> Instructions for the task: The answer must repeat every record exactly, with no pictures in it.

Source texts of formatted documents
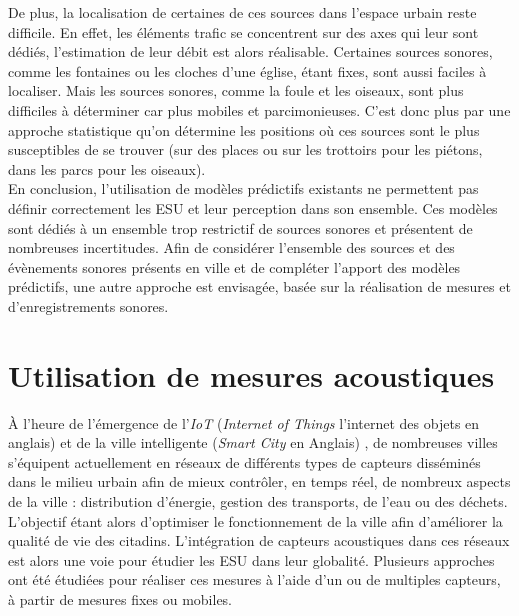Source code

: De plus, la localisation de certaines de ces sources dans l'espace urbain reste difficile. En effet, les éléments trafic se concentrent sur des axes qui leur sont dédiés, l'estimation de leur débit est alors réalisable. Certaines sources sonores, comme les fontaines ou les cloches d'une église, étant fixes, sont aussi faciles à localiser. Mais les sources sonores, comme la foule et les oiseaux, sont plus difficiles à déterminer car plus mobiles et parcimonieuses. C'est donc plus par une approche statistique qu'on détermine les positions où ces sources sont le plus susceptibles de se trouver (sur des places ou sur les trottoirs pour les piétons, dans les parcs pour les oiseaux).\\

En conclusion, l'utilisation de modèles prédictifs existants ne permettent pas définir correctement les ESU et leur perception dans son ensemble. Ces modèles sont dédiés à un ensemble trop restrictif de sources sonores et présentent de nombreuses incertitudes. Afin de considérer l'ensemble des sources et des évènements sonores présents en ville et de compléter l'apport des modèles prédictifs, une autre approche est envisagée, basée sur la réalisation de mesures et d'enregistrements sonores.


\section{Utilisation de mesures acoustiques}

À l'heure de l'émergence de l'\textit{IoT} (\textit{Internet of Things} l'internet des objets en anglais) \cite{zanella2014internet} et de la ville intelligente (\textit{Smart City} en Anglais) \cite{chourabi2012understanding}, de nombreuses villes s'équipent actuellement en réseaux de différents types de capteurs disséminés dans le milieu urbain afin de mieux contrôler, en temps réel, de nombreux aspects de la ville : distribution d'énergie, gestion des transports, de l’eau ou des déchets. L'objectif étant alors d'optimiser le fonctionnement de la ville afin d'améliorer la qualité de vie des citadins.
L'intégration de capteurs acoustiques dans ces réseaux est alors une voie pour étudier les ESU dans leur globalité. Plusieurs approches ont été étudiées pour réaliser ces mesures à l'aide d'un ou de multiples capteurs, à partir de mesures fixes ou mobiles.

> Response area:
Source code

: De plus, la localisation de certaines de ces sources dans l'espace urbain reste difficile. En effet, les éléments trafic se concentrent sur des axes qui leur sont dédiés, l'estimation de leur débit est alors réalisable. Certaines sources sonores, comme les fontaines ou les cloches d'une église, étant fixes, sont aussi faciles à localiser. Mais les sources sonores, comme la foule et les oiseaux, sont plus difficiles à déterminer car plus mobiles et parcimonieuses. C'est donc plus par une approche statistique qu'on détermine les positions où ces sources sont le plus susceptibles de se trouver (sur des places ou sur les trottoirs pour les piétons, dans les parcs pour les oiseaux).\\

En conclusion, l'utilisation de modèles prédictifs existants ne permettent pas définir correctement les ESU et leur perception dans son ensemble. Ces modèles sont dédiés à un ensemble trop restrictif de sources sonores et présentent de nombreuses incertitudes. Afin de considérer l'ensemble des sources et des évènements sonores présents en ville et de compléter l'apport des modèles prédictifs, une autre approche est envisagée, basée sur la réalisation de mesures et d'enregistrements sonores.


\section{Utilisation de mesures acoustiques}

À l'heure de l'émergence de l'\textit{IoT} (\textit{Internet of Things} l'internet des objets en anglais) \cite{zanella2014internet} et de la ville intelligente (\textit{Smart City} en Anglais) \cite{chourabi2012understanding}, de nombreuses villes s'équipent actuellement en réseaux de différents types de capteurs disséminés dans le milieu urbain afin de mieux contrôler, en temps réel, de nombreux aspects de la ville : distribution d'énergie, gestion des transports, de l’eau ou des déchets. L'objectif étant alors d'optimiser le fonctionnement de la ville afin d'améliorer la qualité de vie des citadins.
L'intégration de capteurs acoustiques dans ces réseaux est alors une voie pour étudier les ESU dans leur globalité. Plusieurs approches ont été étudiées pour réaliser ces mesures à l'aide d'un ou de multiples capteurs, à partir de mesures fixes ou mobiles.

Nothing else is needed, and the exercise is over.